___ Data in this exercise

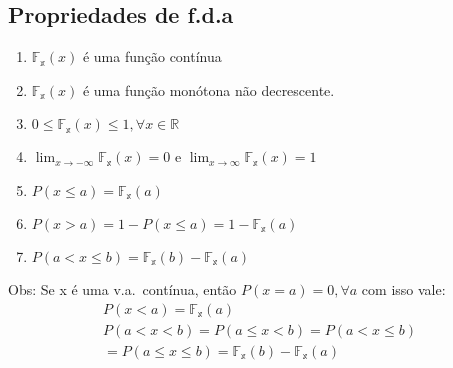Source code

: \documentclass[11pt,a4paper]{article}
\begin{document}
\subsection{Propriedades de f.d.a}
\begin{enumerate}[label=(\alph*)]
  \item $\mathbb{F_{x}}(x)$  é uma função contínua
  \item $\mathbb{F_{x}}(x)$ é uma função monótona não decrescente. 
  \item  $0\le \mathbb{F_{x}}(x)\le 1, \forall x \in \mathbb{R}$
  \item $ \lim_{x \to -\infty} \mathbb{F_{x}}(x)=0$ e $ \lim_{x \to \infty} \mathbb{F_{x}}(x)=1$
  \item $P(x \le a) = \mathbb{F_{x}}(a)$
  \item $P(x>a)=1 - P(x \le a)= 1 - \mathbb{F_{x}}(a)$
  \item $P(a<x\le b)= \mathbb{F_{x}}(b)- \mathbb{F_{x}}(a)$
\end{enumerate}
Obs: Se x é uma v.a.\ contínua, então $P(x=a)=0, \forall a$ com isso vale: 
\begin{align}
  P(x<a)=\mathbb{F_{x}}(a)\\
  P(a<x<b)= P(a \le x < b)= P(a < x \le b)\\
  = P(a \le x \le b)=\mathbb{F_{x}}(b)-\mathbb{F_{x}}(a)
\end{align}
\end{document}
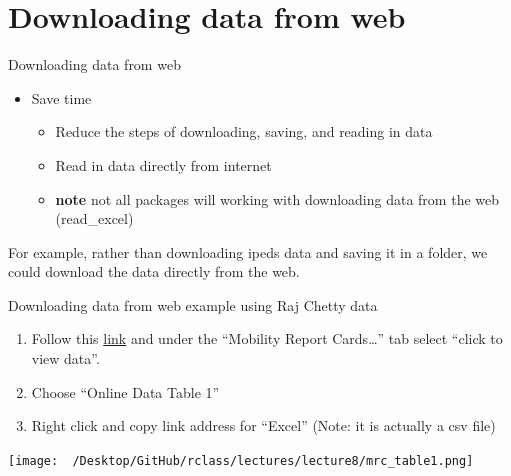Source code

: \documentclass[8pt,ignorenonframetext,dvipsnames]{beamer}
\providecommand{\tightlist}{%
  \setlength{\itemsep}{0pt}\setlength{\parskip}{0pt}}
\renewcommand{\textbf}[1]{{\color{darkgray}\bfseries\fontfamily{Montserrat-TOsF}#1}}
\begin{document}
\section{Downloading data from web}\label{downloading-data-from-web}

\begin{frame}{Downloading data from web}

\begin{itemize}
\tightlist
\item
  Save time

  \begin{itemize}
  \tightlist
  \item
    Reduce the steps of downloading, saving, and reading in data\\
  \item
    Read in data directly from internet\\
  \item
    \textbf{note} not all packages will working with downloading data
    from the web (read\_excel)
  \end{itemize}
\end{itemize}

For example, rather than downloading ipeds data and saving it in a
folder, we could download the data directly from the web.

\end{frame}

\begin{frame}{Downloading data from web example using Raj Chetty data}

\begin{enumerate}
\def\labelenumi{\arabic{enumi}.}
\tightlist
\item
  Follow this \href{http://www.equality-of-opportunity.org/data/}{link}
  and under the ``Mobility Report Cards\ldots{}'' tab select ``click to
  view data''.\\
\item
  Choose ``Online Data Table 1''
\item
  Right click and copy link address for ``Excel'' (Note: it is actually
  a csv file)
\end{enumerate}

\texttt{[image: ~/Desktop/GitHub/rclass/lectures/lecture8/mrc\_table1.png]}~

\end{frame}
\end{document}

______

**Problem to solve**
Could you set down every entry again exactly as written, leaving out any pictures?

**Solution to this exercise**
Source code

: \documentclass[11pt,a4paper]{article}
\begin{document}
\subsection{Propriedades de f.d.a}
\begin{enumerate}[label=(\alph*)]
  \item $\mathbb{F_{x}}(x)$  é uma função contínua
  \item $\mathbb{F_{x}}(x)$ é uma função monótona não decrescente. 
  \item  $0\le \mathbb{F_{x}}(x)\le 1, \forall x \in \mathbb{R}$
  \item $ \lim_{x \to -\infty} \mathbb{F_{x}}(x)=0$ e $ \lim_{x \to \infty} \mathbb{F_{x}}(x)=1$
  \item $P(x \le a) = \mathbb{F_{x}}(a)$
  \item $P(x>a)=1 - P(x \le a)= 1 - \mathbb{F_{x}}(a)$
  \item $P(a<x\le b)= \mathbb{F_{x}}(b)- \mathbb{F_{x}}(a)$
\end{enumerate}
Obs: Se x é uma v.a.\ contínua, então $P(x=a)=0, \forall a$ com isso vale: 
\begin{align}
  P(x<a)=\mathbb{F_{x}}(a)\\
  P(a<x<b)= P(a \le x < b)= P(a < x \le b)\\
  = P(a \le x \le b)=\mathbb{F_{x}}(b)-\mathbb{F_{x}}(a)
\end{align}
\end{document}
Source code

: \documentclass[8pt,ignorenonframetext,dvipsnames]{beamer}
\providecommand{\tightlist}{%
  \setlength{\itemsep}{0pt}\setlength{\parskip}{0pt}}
\renewcommand{\textbf}[1]{{\color{darkgray}\bfseries\fontfamily{Montserrat-TOsF}#1}}
\begin{document}
\section{Downloading data from web}\label{downloading-data-from-web}

\begin{frame}{Downloading data from web}

\begin{itemize}
\tightlist
\item
  Save time

  \begin{itemize}
  \tightlist
  \item
    Reduce the steps of downloading, saving, and reading in data\\
  \item
    Read in data directly from internet\\
  \item
    \textbf{note} not all packages will working with downloading data
    from the web (read\_excel)
  \end{itemize}
\end{itemize}

For example, rather than downloading ipeds data and saving it in a
folder, we could download the data directly from the web.

\end{frame}

\begin{frame}{Downloading data from web example using Raj Chetty data}

\begin{enumerate}
\def\labelenumi{\arabic{enumi}.}
\tightlist
\item
  Follow this \href{http://www.equality-of-opportunity.org/data/}{link}
  and under the ``Mobility Report Cards\ldots{}'' tab select ``click to
  view data''.\\
\item
  Choose ``Online Data Table 1''
\item
  Right click and copy link address for ``Excel'' (Note: it is actually
  a csv file)
\end{enumerate}

\texttt{[image: ~/Desktop/GitHub/rclass/lectures/lecture8/mrc\_table1.png]}~

\end{frame}
\end{document}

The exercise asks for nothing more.